Since time immemorial, I have often heard a lot of folks complaining about being “cheated” or “ripped” off by insurance companies without seeking recourse from the justice system. The next question then is why litigation has not succeeded in the courts.
Let us start by defining what insurance is.
WHAT IS INSURANCE – Insurance is a contract, represented by a policy, in which an individual or entity receives financial protection or reimbursement against losses from an insurance company. The company pools clients’ risks to make payments more affordable for the insured. (Investopedia)
At the back of our minds, let us remember the fact that insurance is never bought but sold. And herein lies the major problem for this subject. It is rare for people to walk into an insurance company and purchase an insurance product even if the need is there. It means then that a sales agent or insurance advisor must solicit for clients in order for an insurance sale to happen.
By the way, most financial advisors have strict targets to meet and are always compensated by way of commissions. The desire to earn more exerts tremendous pressure on the part of the advisor which leads to misrepresentation of facts.

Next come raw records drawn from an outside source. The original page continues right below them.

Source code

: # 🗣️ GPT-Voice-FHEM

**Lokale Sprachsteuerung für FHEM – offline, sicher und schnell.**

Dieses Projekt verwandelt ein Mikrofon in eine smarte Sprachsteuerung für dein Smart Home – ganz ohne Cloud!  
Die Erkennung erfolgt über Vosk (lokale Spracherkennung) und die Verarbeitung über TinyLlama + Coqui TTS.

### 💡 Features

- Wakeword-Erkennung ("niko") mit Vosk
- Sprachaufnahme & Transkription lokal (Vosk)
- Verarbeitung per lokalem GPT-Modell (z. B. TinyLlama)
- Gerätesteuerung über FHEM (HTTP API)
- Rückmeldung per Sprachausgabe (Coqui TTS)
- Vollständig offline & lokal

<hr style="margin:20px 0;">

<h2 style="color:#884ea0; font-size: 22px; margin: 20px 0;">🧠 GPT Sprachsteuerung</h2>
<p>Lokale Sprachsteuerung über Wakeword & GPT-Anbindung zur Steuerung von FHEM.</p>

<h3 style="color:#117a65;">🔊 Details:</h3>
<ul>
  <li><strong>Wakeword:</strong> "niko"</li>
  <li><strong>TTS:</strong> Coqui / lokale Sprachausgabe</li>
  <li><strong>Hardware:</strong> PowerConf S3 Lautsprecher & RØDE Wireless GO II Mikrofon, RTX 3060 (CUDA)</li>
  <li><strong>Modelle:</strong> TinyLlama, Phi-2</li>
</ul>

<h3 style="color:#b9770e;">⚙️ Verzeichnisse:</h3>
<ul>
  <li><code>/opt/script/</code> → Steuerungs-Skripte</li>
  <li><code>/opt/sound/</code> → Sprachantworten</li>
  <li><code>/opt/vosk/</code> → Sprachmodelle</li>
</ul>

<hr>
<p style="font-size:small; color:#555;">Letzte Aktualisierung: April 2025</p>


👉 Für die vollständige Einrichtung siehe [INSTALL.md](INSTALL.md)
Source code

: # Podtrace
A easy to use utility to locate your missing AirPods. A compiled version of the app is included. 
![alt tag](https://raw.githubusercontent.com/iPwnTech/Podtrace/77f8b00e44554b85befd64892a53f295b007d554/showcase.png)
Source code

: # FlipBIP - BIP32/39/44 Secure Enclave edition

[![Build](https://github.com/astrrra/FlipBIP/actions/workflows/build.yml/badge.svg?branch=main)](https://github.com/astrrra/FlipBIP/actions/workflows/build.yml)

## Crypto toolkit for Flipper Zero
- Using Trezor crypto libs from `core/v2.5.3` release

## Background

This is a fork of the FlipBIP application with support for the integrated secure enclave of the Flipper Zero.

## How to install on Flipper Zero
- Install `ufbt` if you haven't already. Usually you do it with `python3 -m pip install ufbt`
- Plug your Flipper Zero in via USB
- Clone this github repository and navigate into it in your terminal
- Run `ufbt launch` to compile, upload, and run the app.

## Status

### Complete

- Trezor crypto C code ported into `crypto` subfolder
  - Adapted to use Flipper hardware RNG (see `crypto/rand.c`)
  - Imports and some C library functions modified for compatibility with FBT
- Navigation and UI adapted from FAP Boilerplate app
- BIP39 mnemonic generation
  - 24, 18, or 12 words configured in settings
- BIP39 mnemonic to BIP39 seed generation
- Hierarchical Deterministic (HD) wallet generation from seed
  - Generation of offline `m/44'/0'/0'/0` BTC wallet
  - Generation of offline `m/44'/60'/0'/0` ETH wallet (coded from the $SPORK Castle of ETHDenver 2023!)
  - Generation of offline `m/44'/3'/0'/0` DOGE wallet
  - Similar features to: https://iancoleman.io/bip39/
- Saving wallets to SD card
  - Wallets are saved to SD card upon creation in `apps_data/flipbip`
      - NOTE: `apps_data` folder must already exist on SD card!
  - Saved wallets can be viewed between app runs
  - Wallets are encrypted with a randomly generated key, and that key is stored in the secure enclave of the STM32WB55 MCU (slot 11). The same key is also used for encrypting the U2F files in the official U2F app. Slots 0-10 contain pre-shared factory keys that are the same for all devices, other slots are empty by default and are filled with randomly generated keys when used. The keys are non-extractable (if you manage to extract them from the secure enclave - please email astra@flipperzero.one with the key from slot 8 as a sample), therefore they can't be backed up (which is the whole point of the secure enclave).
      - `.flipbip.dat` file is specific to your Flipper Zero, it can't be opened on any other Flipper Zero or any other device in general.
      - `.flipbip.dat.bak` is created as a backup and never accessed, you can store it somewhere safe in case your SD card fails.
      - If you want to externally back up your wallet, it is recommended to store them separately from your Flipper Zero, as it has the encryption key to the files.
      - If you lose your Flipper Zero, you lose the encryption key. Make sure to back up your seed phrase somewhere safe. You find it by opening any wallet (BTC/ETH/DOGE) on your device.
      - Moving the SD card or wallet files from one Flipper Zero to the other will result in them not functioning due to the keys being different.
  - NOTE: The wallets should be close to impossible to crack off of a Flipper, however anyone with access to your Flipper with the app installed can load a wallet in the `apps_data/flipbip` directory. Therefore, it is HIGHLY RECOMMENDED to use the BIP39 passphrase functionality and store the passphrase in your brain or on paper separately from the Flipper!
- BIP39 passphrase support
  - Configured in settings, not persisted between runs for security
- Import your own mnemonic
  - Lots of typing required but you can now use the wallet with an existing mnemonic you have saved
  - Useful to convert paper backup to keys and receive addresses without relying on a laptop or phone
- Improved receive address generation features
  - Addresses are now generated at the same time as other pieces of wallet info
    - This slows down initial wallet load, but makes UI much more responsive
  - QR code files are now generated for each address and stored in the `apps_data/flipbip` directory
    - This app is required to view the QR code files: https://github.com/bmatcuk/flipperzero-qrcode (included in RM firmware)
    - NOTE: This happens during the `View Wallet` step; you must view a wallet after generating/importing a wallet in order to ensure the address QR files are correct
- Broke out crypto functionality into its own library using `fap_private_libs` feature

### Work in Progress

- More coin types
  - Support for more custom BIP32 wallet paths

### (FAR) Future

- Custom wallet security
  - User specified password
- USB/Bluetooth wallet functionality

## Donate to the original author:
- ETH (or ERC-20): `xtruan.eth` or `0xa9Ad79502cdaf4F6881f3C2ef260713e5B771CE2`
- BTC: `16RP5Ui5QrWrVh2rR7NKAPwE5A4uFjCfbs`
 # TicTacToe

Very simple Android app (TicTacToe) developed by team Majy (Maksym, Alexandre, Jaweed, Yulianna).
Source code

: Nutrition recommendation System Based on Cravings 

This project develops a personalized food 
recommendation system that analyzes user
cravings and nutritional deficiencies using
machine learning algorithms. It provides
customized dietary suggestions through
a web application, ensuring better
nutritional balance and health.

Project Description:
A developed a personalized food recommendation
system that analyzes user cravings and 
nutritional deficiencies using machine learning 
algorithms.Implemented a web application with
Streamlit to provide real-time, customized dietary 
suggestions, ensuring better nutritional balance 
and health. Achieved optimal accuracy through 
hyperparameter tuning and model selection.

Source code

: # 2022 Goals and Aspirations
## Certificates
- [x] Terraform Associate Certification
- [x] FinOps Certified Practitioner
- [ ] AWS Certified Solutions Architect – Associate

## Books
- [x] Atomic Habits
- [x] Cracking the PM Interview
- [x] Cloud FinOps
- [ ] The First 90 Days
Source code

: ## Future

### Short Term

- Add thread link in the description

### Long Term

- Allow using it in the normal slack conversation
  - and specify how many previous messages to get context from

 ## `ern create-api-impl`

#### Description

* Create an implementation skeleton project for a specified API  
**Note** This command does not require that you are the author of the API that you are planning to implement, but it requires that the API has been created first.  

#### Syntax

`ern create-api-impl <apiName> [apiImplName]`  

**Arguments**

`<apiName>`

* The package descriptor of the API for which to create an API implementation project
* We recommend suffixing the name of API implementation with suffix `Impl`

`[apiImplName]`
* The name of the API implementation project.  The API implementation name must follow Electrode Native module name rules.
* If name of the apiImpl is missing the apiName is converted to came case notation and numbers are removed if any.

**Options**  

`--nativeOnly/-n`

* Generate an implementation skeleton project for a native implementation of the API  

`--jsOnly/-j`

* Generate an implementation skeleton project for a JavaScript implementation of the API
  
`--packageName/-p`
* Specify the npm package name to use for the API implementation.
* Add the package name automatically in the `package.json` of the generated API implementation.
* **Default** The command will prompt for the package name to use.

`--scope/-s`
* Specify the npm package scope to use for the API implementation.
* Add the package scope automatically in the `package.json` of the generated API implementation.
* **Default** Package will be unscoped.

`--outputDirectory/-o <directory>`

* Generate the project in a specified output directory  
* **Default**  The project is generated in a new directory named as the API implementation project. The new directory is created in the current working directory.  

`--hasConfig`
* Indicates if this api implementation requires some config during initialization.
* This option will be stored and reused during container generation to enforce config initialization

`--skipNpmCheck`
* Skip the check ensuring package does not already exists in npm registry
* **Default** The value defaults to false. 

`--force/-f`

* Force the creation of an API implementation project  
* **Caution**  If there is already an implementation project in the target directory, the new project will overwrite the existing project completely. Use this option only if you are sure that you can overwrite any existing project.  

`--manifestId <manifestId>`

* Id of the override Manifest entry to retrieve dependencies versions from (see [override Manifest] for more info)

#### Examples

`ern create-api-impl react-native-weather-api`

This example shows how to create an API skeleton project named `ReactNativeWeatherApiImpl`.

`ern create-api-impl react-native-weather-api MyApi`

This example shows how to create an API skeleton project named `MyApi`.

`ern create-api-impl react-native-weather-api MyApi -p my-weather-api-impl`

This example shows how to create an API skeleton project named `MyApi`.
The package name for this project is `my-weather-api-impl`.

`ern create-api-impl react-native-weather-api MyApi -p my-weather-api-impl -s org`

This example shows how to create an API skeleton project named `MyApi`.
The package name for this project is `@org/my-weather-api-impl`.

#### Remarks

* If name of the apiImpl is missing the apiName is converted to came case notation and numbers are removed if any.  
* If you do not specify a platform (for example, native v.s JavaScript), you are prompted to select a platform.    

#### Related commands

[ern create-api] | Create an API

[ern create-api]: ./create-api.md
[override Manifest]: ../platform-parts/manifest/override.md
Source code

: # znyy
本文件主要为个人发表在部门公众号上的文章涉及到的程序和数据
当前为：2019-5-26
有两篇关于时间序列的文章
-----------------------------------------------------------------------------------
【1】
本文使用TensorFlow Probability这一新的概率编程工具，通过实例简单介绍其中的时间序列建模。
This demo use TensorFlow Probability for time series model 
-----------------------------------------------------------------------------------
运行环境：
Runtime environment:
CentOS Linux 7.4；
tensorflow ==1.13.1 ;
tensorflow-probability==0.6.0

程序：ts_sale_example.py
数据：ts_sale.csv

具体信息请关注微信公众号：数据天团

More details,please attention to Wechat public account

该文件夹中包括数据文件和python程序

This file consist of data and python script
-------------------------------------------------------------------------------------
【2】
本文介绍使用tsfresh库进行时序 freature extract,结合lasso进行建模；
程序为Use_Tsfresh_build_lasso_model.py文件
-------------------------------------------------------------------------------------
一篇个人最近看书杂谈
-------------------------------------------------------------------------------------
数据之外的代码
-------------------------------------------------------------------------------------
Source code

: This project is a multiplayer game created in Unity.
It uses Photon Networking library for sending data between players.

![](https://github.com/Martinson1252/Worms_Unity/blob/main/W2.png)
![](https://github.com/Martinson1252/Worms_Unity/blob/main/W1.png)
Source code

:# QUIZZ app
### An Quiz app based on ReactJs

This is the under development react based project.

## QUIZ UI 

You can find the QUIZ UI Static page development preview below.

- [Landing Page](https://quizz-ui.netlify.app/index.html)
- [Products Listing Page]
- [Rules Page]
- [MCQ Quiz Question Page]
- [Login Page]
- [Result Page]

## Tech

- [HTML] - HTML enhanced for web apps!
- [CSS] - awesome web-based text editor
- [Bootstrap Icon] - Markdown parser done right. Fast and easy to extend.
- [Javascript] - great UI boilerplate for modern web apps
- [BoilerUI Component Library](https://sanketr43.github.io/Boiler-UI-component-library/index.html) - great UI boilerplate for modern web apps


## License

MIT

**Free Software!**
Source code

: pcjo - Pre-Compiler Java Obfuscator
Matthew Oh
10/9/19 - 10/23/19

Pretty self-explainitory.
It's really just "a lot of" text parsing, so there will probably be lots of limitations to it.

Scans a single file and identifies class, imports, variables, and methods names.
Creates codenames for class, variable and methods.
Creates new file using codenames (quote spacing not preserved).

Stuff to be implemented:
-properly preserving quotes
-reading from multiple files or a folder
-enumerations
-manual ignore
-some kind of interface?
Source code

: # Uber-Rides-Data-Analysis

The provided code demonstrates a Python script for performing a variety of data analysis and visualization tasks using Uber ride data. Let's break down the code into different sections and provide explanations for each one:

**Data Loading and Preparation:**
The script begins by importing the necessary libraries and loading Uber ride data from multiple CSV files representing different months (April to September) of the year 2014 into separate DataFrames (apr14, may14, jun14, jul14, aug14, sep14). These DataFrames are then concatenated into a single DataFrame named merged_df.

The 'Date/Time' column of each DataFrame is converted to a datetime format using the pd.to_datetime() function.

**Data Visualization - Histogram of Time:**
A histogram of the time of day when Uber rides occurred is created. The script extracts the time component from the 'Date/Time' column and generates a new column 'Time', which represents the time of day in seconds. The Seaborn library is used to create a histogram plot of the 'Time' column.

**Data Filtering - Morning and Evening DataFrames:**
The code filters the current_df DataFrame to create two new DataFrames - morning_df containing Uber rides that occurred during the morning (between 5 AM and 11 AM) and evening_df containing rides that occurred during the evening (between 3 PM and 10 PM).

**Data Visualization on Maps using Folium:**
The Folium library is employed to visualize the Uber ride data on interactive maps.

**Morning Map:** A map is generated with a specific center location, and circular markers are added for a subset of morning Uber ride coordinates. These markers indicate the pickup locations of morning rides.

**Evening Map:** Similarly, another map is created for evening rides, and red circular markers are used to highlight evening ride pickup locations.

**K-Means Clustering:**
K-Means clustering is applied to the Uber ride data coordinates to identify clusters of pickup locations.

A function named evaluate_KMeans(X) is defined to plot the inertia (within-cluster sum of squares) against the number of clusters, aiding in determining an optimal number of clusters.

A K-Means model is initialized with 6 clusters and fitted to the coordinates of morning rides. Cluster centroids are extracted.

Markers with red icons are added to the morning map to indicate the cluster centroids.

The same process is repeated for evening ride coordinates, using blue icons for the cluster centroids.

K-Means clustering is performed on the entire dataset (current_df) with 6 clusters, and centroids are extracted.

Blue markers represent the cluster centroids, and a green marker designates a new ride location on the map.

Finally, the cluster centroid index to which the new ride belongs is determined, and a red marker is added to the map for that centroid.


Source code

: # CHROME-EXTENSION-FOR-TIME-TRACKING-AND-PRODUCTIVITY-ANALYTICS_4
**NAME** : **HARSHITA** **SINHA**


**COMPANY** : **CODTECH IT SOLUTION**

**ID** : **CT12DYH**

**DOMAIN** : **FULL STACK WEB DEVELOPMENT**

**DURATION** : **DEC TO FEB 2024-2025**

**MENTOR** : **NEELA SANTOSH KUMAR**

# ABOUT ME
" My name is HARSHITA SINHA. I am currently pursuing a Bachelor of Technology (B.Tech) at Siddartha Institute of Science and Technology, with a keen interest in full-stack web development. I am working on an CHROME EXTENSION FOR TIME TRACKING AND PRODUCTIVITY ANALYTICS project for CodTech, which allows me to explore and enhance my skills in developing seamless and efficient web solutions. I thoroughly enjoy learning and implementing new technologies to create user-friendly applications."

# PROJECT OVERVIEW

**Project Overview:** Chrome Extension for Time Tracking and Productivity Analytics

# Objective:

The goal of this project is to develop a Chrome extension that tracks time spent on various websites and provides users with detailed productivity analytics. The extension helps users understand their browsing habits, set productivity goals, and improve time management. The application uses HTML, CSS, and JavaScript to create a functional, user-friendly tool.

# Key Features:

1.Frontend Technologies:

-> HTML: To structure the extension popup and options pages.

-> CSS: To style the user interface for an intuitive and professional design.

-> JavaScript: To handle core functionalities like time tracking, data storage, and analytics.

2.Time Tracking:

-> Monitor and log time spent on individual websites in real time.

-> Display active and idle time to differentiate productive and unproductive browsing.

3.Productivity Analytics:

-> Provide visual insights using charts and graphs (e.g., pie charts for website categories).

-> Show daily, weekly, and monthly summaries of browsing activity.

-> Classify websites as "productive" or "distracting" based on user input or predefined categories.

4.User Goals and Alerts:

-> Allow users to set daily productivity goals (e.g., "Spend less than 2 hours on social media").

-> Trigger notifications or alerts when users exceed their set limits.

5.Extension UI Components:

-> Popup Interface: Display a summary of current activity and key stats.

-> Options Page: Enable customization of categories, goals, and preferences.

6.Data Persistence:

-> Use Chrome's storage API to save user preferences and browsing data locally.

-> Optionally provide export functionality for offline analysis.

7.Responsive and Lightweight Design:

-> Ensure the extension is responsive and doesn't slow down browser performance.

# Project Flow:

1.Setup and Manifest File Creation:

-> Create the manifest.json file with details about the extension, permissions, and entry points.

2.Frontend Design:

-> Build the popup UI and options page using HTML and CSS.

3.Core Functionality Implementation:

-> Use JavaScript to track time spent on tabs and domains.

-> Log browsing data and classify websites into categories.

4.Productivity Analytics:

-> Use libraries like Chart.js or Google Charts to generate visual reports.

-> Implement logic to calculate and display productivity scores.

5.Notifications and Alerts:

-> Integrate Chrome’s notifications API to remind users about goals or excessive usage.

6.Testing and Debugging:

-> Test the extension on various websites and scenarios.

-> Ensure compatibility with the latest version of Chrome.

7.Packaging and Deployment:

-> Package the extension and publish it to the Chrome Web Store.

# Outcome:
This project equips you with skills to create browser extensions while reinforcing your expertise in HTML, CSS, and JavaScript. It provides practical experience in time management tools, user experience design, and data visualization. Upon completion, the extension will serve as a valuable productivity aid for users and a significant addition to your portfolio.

There are measures in place to guard against misrepresentation like business validation by way of calling and confirming placement of the business by the office, issuance of policy documents clarifying what the contract is all about and many other procedures. However, measures alone are not sufficient and cannot be 100% foolproof. They can be violated anytime so over and above measures, advisors need to embrace ethics holistically.
On the consumer side, the greatest weakness is the lack of product knowledge coupled with the lack of desire to read the literature that is provided in the form of a policy document. The policy document is evidence of the existence of an insurance policy. It stipulates all the policy terms and conditions. At this stage, consumers must be able to note any deviations from what they were told and signed for.
Policy documents come with a 30-day cooling-off period where one is expected to go through the policy document and confirm if they are in agreement with its contents. If not in agreement, the policy can be cancelled or altered without any prejudice.
Many people rush to append signatures on the document without reading the contents and obviously, we know that a man is bound by his signature. Consumers will be requested to return a tear-off slip with their signatures indicating whether they accept or decline the policy. Statistics point to the fact that the majority will sign and accept without going through or understanding what the contract is all about. The law again requires the insurance companies to receive and file all acknowledgement slips and as you will note below, these are the ones that will come to the defence and rescue of both the unethical agent and insurance company in the event of litigation.
Consumers will fail to observe issues and critical terms such as lapses, cancellations, the principle of utmost good faith, premium escalation clauses and many other terms. Many will be of the opinion that whatever contributions they make, they can withdraw them anytime they feel like pulling out of the contract.
Cancellations and lapses due to affordability issues will give rise to the termination of policies and many opt for policy termination in the forlorn hope that they will recover their contributions. But a policy being a contract by its own nature have penalty clauses for the breaching part. In this case, it will be forfeiture of all premiums contributed as the insurance company would need to cover costs incurred. This will result in the policyholder feeling aggrieved and cheated. In cases, where the litigation route was followed, I doubt if there is any that succeeded owing to lack of evidence of wrongdoing on the part of the company and its representatives.
I will pen off by encouraging all potential policyholders to read and understand the terms and conditions of their policies or to visit insurance offices for interpretation of their contracts. To the regulator, I also recommend that insurance companies be compelled to avail policy documents in vernacular to assist with a better understanding of the contracts.